_TASK STATEMENT_
What you return should be only the lines in the entries below between the one holding "## Youth Discount" and the one holding "management using [uv](https://github.com/astral-sh/uv)", ends included, with every picture left out.
*** PROVIDED RECORDS Section Begins ***
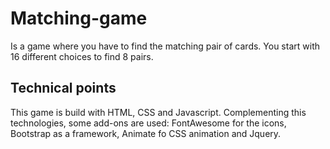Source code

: # Matching-game
Is a game where you have to find the matching pair of cards. You start with 16 different choices to find 8 pairs.

## Technical points
This game is build with HTML, CSS and Javascript. Complementing this technologies, some add-ons are used: FontAwesome for the icons, Bootstrap as a framework, Animate fo CSS animation and Jquery.

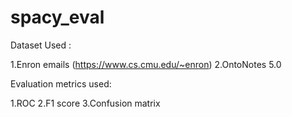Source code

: # spacy_eval

Dataset Used :

1.Enron emails (https://www.cs.cmu.edu/~enron)
2.OntoNotes 5.0

Evaluation metrics used:

1.ROC
2.F1 score
3.Confusion matrix
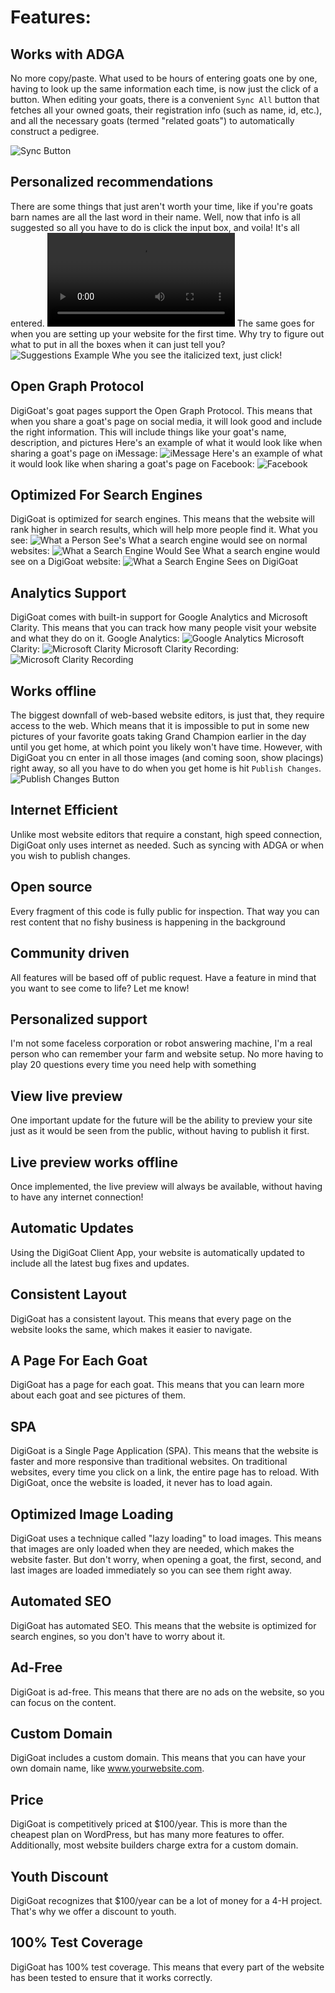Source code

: # Features:
## Works with ADGA
No more copy/paste. What used to be hours of entering goats one by one, having to look up the same information each time, is now just the click of a button. When editing your goats, there is a convenient `Sync All` button that fetches all your owned goats, their registration info (such as name, id, etc.), and all the necessary goats (termed "related goats") to automatically construct a pedigree.

![Sync Button](assets/Sync.png)
## Personalized recommendations
There are some things that just aren't worth your time, like if you're goats barn names are all the last word in their name. Well, now that info is all suggested so all you have to do is click the input box, and voila! It's all entered.
![Nickname Suggestion](assets/Nickname-Suggestion.mov)
The same goes for when you are setting up your website for the first time. Why try to figure out what to put in all the boxes when it can just tell you?
![Suggestions Example](assets/Suggestions.png)
Whe you see the italicized text, just click!
## Open Graph Protocol
DigiGoat's goat pages support the Open Graph Protocol. This means that when you share a goat's page on social media, it will look good and include the right information. This will include things like your goat's name, description, and pictures
Here's an example of what it would look like when sharing a goat's page on iMessage:
![iMessage](assets/iMessage.png)
Here's an example of what it would look like when sharing a goat's page on Facebook:
![Facebook](assets/Facebook.jpg)
## Optimized For Search Engines
DigiGoat is optimized for search engines. This means that the website will rank higher in search results, which will help more people find it.
What you see:
![What a Person See's](assets/User-View.png)
What a search engine would see on normal websites:
![What a Search Engine Would See](assets/Search-View.png)
What a search engine would see on a DigiGoat website:
![What a Search Engine Sees on DigiGoat](assets/Optimized-View.png)
## Analytics Support
DigiGoat comes with built-in support for Google Analytics and Microsoft Clarity. This means that you can track how many people visit your website and what they do on it.
Google Analytics:
![Google Analytics](assets/Google-Analytics.png)
Microsoft Clarity:
![Microsoft Clarity](assets/Microsoft-Clarity.png)
Microsoft Clarity Recording:
![Microsoft Clarity Recording](assets/Clarity-Recording.png)
## Works offline
The biggest downfall of web-based website editors, is just that, they require access to the web. Which means that it is impossible to put in some new pictures of your favorite goats taking Grand Champion earlier in the day until you get home, at which point you likely won't have time. However, with DigiGoat you cn enter in all those images (and coming soon, show placings) right away, so all you have to do when you get home is hit `Publish Changes`.
![Publish Changes Button](assets/Publish.png)
## Internet Efficient
Unlike most website editors that require a constant, high speed connection, DigiGoat only uses internet as needed. Such as syncing with ADGA or when you wish to publish changes.
## Open source
Every fragment of this code is fully public for inspection. That way you can rest content that no fishy business is happening in the background
## Community driven
All features will be based off of public request. Have a feature in mind that you want to see come to life? Let me know!
## Personalized support
I'm not some faceless corporation or robot answering machine, I'm a real person who can remember your farm and website setup. No more having to play 20 questions every time you need help with something
## View live preview
One important update for the future will be the ability to preview your site just as it would be seen from the public, without having to publish it first.
## Live preview works offline
Once implemented, the live preview will always be available, without having to have any internet connection!
## Automatic Updates
Using the DigiGoat Client App, your website is automatically updated to include all the latest bug fixes and updates.
## Consistent Layout
DigiGoat has a consistent layout. This means that every page on the website looks the same, which makes it easier to navigate.
## A Page For Each Goat
DigiGoat has a page for each goat. This means that you can learn more about each goat and see pictures of them.
## SPA
DigiGoat is a Single Page Application (SPA). This means that the website is faster and more responsive than traditional websites. On traditional websites, every time you click on a link, the entire page has to reload. With DigiGoat, once the website is loaded, it never has to load again.
## Optimized Image Loading
DigiGoat uses a technique called "lazy loading" to load images. This means that images are only loaded when they are needed, which makes the website faster. But don't worry, when opening a goat, the first, second, and last images are loaded immediately so you can see them right away.
## Automated SEO
DigiGoat has automated SEO. This means that the website is optimized for search engines, so you don't have to worry about it.
## Ad-Free
DigiGoat is ad-free. This means that there are no ads on the website, so you can focus on the content.
## Custom Domain
DigiGoat includes a custom domain. This means that you can have your own domain name, like www.yourwebsite.com.
## Price
DigiGoat is competitively priced at $100/year. This is more than the cheapest plan on WordPress, but has many more features to offer. Additionally, most website builders charge extra for a custom domain.
## Youth Discount
DigiGoat recognizes that $100/year can be a lot of money for a 4-H project. That's why we offer a discount to youth.
## 100% Test Coverage
DigiGoat has 100% test coverage. This means that every part of the website has been tested to ensure that it works correctly.
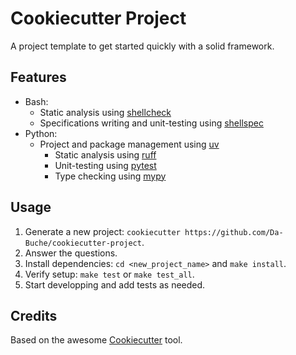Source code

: # Cookiecutter Project
A project template to get started quickly with a solid framework.

## Features
* Bash:
	+ Static analysis using [shellcheck](https://github.com/koalaman/shellcheck)
	+ Specifications writing and unit-testing using [shellspec](https://github.com/shellspec/shellspec)
* Python:
  + Project and package management using [uv](https://github.com/astral-sh/uv)
	+ Static analysis using [ruff](https://github.com/astral-sh/ruff)
	+ Unit-testing using [pytest](https://github.com/pytest-dev/pytest)
	+ Type checking using [mypy](https://github.com/python/mypy)

## Usage
1. Generate a new project: `cookiecutter https://github.com/Da-Buche/cookiecutter-project`.
2. Answer the questions.
3. Install dependencies: `cd <new_project_name>` and `make install`.
4. Verify setup: `make test` or `make test_all`.
5. Start developping and add tests as needed.

## Credits
Based on the awesome [Cookiecutter](https://github.com/cookiecutter/cookiecutter) tool.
*** PROVIDED RECORDS Section Ends ***
_COMPLETED TASK_
## Youth Discount
DigiGoat recognizes that $100/year can be a lot of money for a 4-H project. That's why we offer a discount to youth.
## 100% Test Coverage
DigiGoat has 100% test coverage. This means that every part of the website has been tested to ensure that it works correctly.
Source code

: # Cookiecutter Project
A project template to get started quickly with a solid framework.

## Features
* Bash:
	+ Static analysis using [shellcheck](https://github.com/koalaman/shellcheck)
	+ Specifications writing and unit-testing using [shellspec](https://github.com/shellspec/shellspec)
* Python:
  + Project and package management using [uv](https://github.com/astral-sh/uv)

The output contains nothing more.